Many of the early reports that came out around this story were wrong, misleading, or inaccurate. Online, many conservatives used that to stir up conspiracy theories and nonsense — deflecting from the reality that political rhetoric about Democrats in Congress sex trafficking children or stealing elections will lead some people to violence. Republicans are not alone in sensationalist, elevated political rhetoric. But they have been relying on it a lot more in the last three campaign cycles, with advertisements and comments that would have been unthinkable just a few short years ago. It’s not partisan hackery to point this out.

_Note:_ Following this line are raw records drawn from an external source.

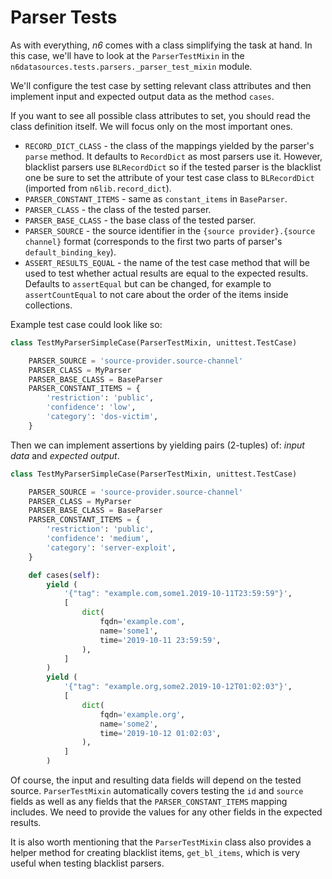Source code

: # Parser Tests

As with everything, _n6_ comes with a class simplifying the task at hand.
In this case, we'll have to look at the `ParserTestMixin` in the
`n6datasources.tests.parsers._parser_test_mixin` module.

We'll configure the test case by setting relevant
class attributes and then implement input and expected output
data as the method `cases`.

If you want to see all possible class attributes to set,
you should read the class definition itself.
We will focus only on the most important ones.

- `RECORD_DICT_CLASS` - the class of the mappings yielded by the
  parser's `parse` method. It defaults to `RecordDict` as most parsers
  use it. However, blacklist parsers use `BLRecordDict` so if the tested
  parser is the blacklist one be sure to set the attribute of your test
  case class to `BLRecordDict` (imported from `n6lib.record_dict`).
- `PARSER_CONSTANT_ITEMS` - same as `constant_items` in `BaseParser`.
- `PARSER_CLASS` - the class of the tested parser.
- `PARSER_BASE_CLASS` - the base class of the tested parser.
- `PARSER_SOURCE` - the source identifier in the `{source provider}.{source channel}`
  format (corresponds to the first two parts of parser's `default_binding_key`).
- `ASSERT_RESULTS_EQUAL` - the name of the test case method that will be used to test whether
  actual results are equal to the expected results. Defaults to `assertEqual` but can be changed,
  for example to `assertCountEqual` to not care about the order of the items
  inside collections.

Example test case could look like so:

```python
class TestMyParserSimpleCase(ParserTestMixin, unittest.TestCase)

    PARSER_SOURCE = 'source-provider.source-channel'
    PARSER_CLASS = MyParser
    PARSER_BASE_CLASS = BaseParser
    PARSER_CONSTANT_ITEMS = {
        'restriction': 'public',
        'confidence': 'low',
        'category': 'dos-victim',
    }
```

Then we can implement assertions by yielding pairs (2-tuples) of:
_input data_ and _expected output_.

```python
class TestMyParserSimpleCase(ParserTestMixin, unittest.TestCase)

    PARSER_SOURCE = 'source-provider.source-channel'
    PARSER_CLASS = MyParser
    PARSER_BASE_CLASS = BaseParser
    PARSER_CONSTANT_ITEMS = {
        'restriction': 'public',
        'confidence': 'medium',
        'category': 'server-exploit',
    }

    def cases(self):
        yield (
            '{"tag": "example.com,some1.2019-10-11T23:59:59"}',
            [
                dict(
                    fqdn='example.com',
                    name='some1',
                    time='2019-10-11 23:59:59',
                ),
            ]
        )
        yield (
            '{"tag": "example.org,some2.2019-10-12T01:02:03"}',
            [
                dict(
                    fqdn='example.org',
                    name='some2',
                    time='2019-10-12 01:02:03',
                ),
            ]
        )
```

Of course, the input and resulting data fields will depend on the tested source.
`ParserTestMixin` automatically covers testing the `id` and `source`
fields as well as any fields that the `PARSER_CONSTANT_ITEMS` mapping
includes. We need to provide the values for any other fields in the
expected results.

It is also worth mentioning that the `ParserTestMixin` class also provides
a helper method for creating blacklist items, `get_bl_items`, which is
very useful when testing blacklist parsers.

As I said after the Buffalo shooting and the Kavanaugh threats, political commentators are not responsible for the actions of others. Nancy Pelosi called Trump's tax cuts a moment of "life and death," and "the end of the world," and even "Armageddon." I wouldn't blame her if that rhetoric resulted in threats on Trump's life at the time. But I also wouldn't absolve her of overreaching in a dangerous way.

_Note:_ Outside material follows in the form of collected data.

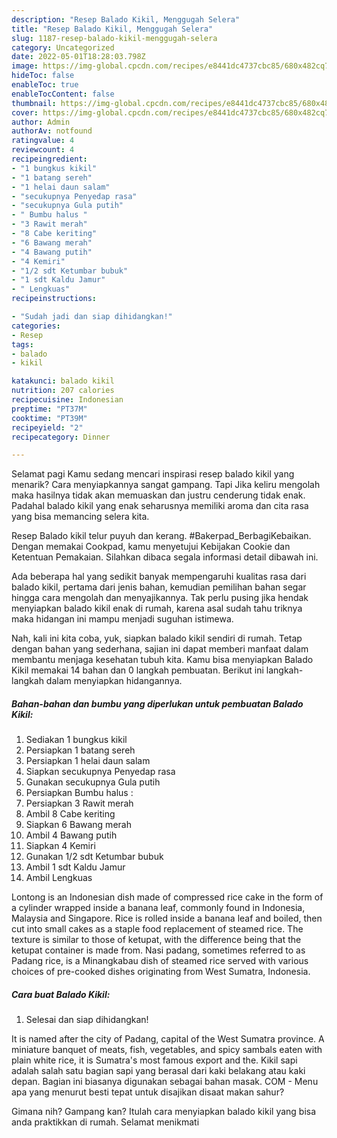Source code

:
 ```yaml
---
description: "Resep Balado Kikil, Menggugah Selera"
title: "Resep Balado Kikil, Menggugah Selera"
slug: 1187-resep-balado-kikil-menggugah-selera
category: Uncategorized
date: 2022-05-01T18:28:03.798Z
image: https://img-global.cpcdn.com/recipes/e8441dc4737cbc85/680x482cq70/balado-kikil-foto-resep-utama.jpg
hideToc: false
enableToc: true
enableTocContent: false
thumbnail: https://img-global.cpcdn.com/recipes/e8441dc4737cbc85/680x482cq70/balado-kikil-foto-resep-utama.jpg
cover: https://img-global.cpcdn.com/recipes/e8441dc4737cbc85/680x482cq70/balado-kikil-foto-resep-utama.jpg
author: Admin
authorAv: notfound
ratingvalue: 4
reviewcount: 4
recipeingredient:
- "1 bungkus kikil"
- "1 batang sereh"
- "1 helai daun salam"
- "secukupnya Penyedap rasa"
- "secukupnya Gula putih"
- " Bumbu halus "
- "3 Rawit merah"
- "8 Cabe keriting"
- "6 Bawang merah"
- "4 Bawang putih"
- "4 Kemiri"
- "1/2 sdt Ketumbar bubuk"
- "1 sdt Kaldu Jamur"
- " Lengkuas"
recipeinstructions:

- "Sudah jadi dan siap dihidangkan!"
categories:
- Resep
tags:
- balado
- kikil

katakunci: balado kikil 
nutrition: 207 calories
recipecuisine: Indonesian
preptime: "PT37M"
cooktime: "PT39M"
recipeyield: "2"
recipecategory: Dinner

---
```



Selamat pagi Kamu sedang mencari inspirasi resep balado kikil yang menarik? Cara menyiapkannya sangat gampang. Tapi Jika keliru mengolah maka hasilnya tidak akan memuaskan dan justru cenderung tidak enak. Padahal balado kikil yang enak seharusnya memiliki aroma dan cita rasa yang bisa memancing selera kita.


Resep Balado kikil telur puyuh dan kerang. #Bakerpad_BerbagiKebaikan. Dengan memakai Cookpad, kamu menyetujui Kebijakan Cookie dan Ketentuan Pemakaian. Silahkan dibaca segala informasi detail dibawah ini.

Ada beberapa hal yang sedikit banyak mempengaruhi kualitas rasa dari balado kikil, pertama dari jenis bahan, kemudian pemilihan bahan segar hingga cara mengolah dan menyajikannya. Tak perlu pusing jika hendak menyiapkan balado kikil enak di rumah, karena asal sudah tahu triknya maka hidangan ini mampu menjadi suguhan istimewa.


Nah, kali ini kita coba, yuk, siapkan balado kikil sendiri di rumah. Tetap dengan bahan yang sederhana, sajian ini dapat memberi manfaat dalam membantu menjaga kesehatan tubuh kita. Kamu bisa menyiapkan Balado Kikil memakai 14 bahan dan 0 langkah pembuatan. Berikut ini langkah-langkah dalam menyiapkan hidangannya.

<!--inarticleads1-->

##### Bahan-bahan dan bumbu yang diperlukan untuk pembuatan Balado Kikil:

1. Sediakan 1 bungkus kikil
1. Persiapkan 1 batang sereh
1. Persiapkan 1 helai daun salam
1. Siapkan secukupnya Penyedap rasa
1. Gunakan secukupnya Gula putih
1. Persiapkan  Bumbu halus :
1. Persiapkan 3 Rawit merah
1. Ambil 8 Cabe keriting
1. Siapkan 6 Bawang merah
1. Ambil 4 Bawang putih
1. Siapkan 4 Kemiri
1. Gunakan 1/2 sdt Ketumbar bubuk
1. Ambil 1 sdt Kaldu Jamur
1. Ambil  Lengkuas


Lontong is an Indonesian dish made of compressed rice cake in the form of a cylinder wrapped inside a banana leaf, commonly found in Indonesia, Malaysia and Singapore. Rice is rolled inside a banana leaf and boiled, then cut into small cakes as a staple food replacement of steamed rice. The texture is similar to those of ketupat, with the difference being that the ketupat container is made from. Nasi padang, sometimes referred to as Padang rice, is a Minangkabau dish of steamed rice served with various choices of pre-cooked dishes originating from West Sumatra, Indonesia. 

<!--inarticleads2-->

##### Cara buat Balado Kikil:


1. Selesai dan siap dihidangkan!

It is named after the city of Padang, capital of the West Sumatra province. A miniature banquet of meats, fish, vegetables, and spicy sambals eaten with plain white rice, it is Sumatra&#39;s most famous export and the. Kikil sapi adalah salah satu bagian sapi yang berasal dari kaki belakang atau kaki depan. Bagian ini biasanya digunakan sebagai bahan masak. COM - Menu apa yang menurut besti tepat untuk disajikan disaat makan sahur? 

Gimana nih? Gampang kan? Itulah cara menyiapkan balado kikil yang bisa anda praktikkan di rumah. Selamat menikmati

Short of what we try to do in Tangle, I don't have a great solution for getting people to step back off the cliff’s edge. But we are in desperate need of course-correction. We have to reject politicians and political influencers who traffic in conspiracies, intentionally inflame their audiences with lies, and use language that can predictably lead to violence. We should expect more from our leaders. If we don't, we'll only keep getting more of the harrowing incidents we’ve seen in the last five years.
Your questions answered.
Today's main topic took up some extra space, so we are skipping our reader question for today. If you want to ask a question, you can reply to this email and write in (it goes straight to my inbox) or fill out this form.
Under the radar.
For all the noise about what is coming in 2024, one option appears to be increasingly likely: a Trump vs. Biden rerun. The Washington Post reported this week that Biden is "quietly but clearly" preparing for a reelection bid. He and Jill Biden have been meeting with senior advisers to prepare a campaign, and senior advisers during his 2020 campaign have been involved in talks. Meanwhile, the Associated Press reports that Trump is preparing for a post-midterm launch. "I'm like 95% he's going to run," Reince Priebus, Trump's former White House chief of staff, told AP News. You can read The Washington Post's story here and The Associated Press's story here.
- 3,839. The number of documented "concerning statements and threats" toward members of Congress in 2017.
- 9,625. The number in 2021.
- 7. The number of days until election day.
- 10. The number of House races where Cook Political Report’s ratings moved toward Republicans.
- 53%. Following their most recent simulations, the likelihood Five Thirty Eight gives for Republicans to control a majority of the Senate.
Have a nice day.
Neighborhoods all over America are being taken over by "bike buses." Many families are ditching cars for adult-lead bike groups, giving kids an opportunity to get outside and get some exercise first thing in the morning. The effort is simultaneously a call to combat climate change by limiting the use of vehicles for parents and students who can bike to school. Parents involved in the bike buses say the event just seems to make parents and kids happier, and in some neighborhoods people line up on their front porches in the morning and cheer the kids on. Good Morning America has the story.